The problem: Collect every line below that contains the word "detection".

Task material:
□ □ □ □ □ □ □
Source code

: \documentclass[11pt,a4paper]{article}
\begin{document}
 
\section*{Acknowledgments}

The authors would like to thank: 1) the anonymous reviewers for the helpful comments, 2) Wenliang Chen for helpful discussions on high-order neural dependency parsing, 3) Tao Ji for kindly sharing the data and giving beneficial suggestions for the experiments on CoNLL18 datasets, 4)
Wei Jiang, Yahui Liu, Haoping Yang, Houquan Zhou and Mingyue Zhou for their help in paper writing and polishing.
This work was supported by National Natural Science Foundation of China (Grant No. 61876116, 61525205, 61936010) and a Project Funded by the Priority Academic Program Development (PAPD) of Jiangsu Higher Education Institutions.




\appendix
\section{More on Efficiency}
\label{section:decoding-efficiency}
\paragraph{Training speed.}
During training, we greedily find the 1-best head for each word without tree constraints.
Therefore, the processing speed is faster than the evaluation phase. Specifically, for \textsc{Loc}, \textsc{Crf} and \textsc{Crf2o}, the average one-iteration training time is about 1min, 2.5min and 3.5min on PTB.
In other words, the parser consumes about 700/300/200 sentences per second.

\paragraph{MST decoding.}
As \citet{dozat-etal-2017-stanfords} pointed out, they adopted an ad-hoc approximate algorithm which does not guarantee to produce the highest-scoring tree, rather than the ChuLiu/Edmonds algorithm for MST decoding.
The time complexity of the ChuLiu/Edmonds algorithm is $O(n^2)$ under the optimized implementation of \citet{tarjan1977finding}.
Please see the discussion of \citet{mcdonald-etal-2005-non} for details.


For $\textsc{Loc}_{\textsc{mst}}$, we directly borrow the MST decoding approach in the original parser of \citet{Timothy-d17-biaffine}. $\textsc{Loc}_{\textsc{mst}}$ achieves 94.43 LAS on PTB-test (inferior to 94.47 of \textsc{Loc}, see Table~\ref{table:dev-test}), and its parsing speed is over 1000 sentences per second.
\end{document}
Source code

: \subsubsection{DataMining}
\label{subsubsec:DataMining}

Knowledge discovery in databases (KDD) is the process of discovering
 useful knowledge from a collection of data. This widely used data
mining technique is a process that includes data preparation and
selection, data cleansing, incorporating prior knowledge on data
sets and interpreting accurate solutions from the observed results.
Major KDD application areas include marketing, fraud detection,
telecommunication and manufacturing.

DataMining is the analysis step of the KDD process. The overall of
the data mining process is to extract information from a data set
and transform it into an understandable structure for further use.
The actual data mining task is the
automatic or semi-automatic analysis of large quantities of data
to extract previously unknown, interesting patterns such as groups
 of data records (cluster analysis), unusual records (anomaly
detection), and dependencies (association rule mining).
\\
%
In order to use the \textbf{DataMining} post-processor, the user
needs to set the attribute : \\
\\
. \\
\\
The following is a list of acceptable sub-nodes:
□ □ □ □ □ □ □
Exercise result:
Major KDD application areas include marketing, fraud detection,
detection), and dependencies (association rule mining).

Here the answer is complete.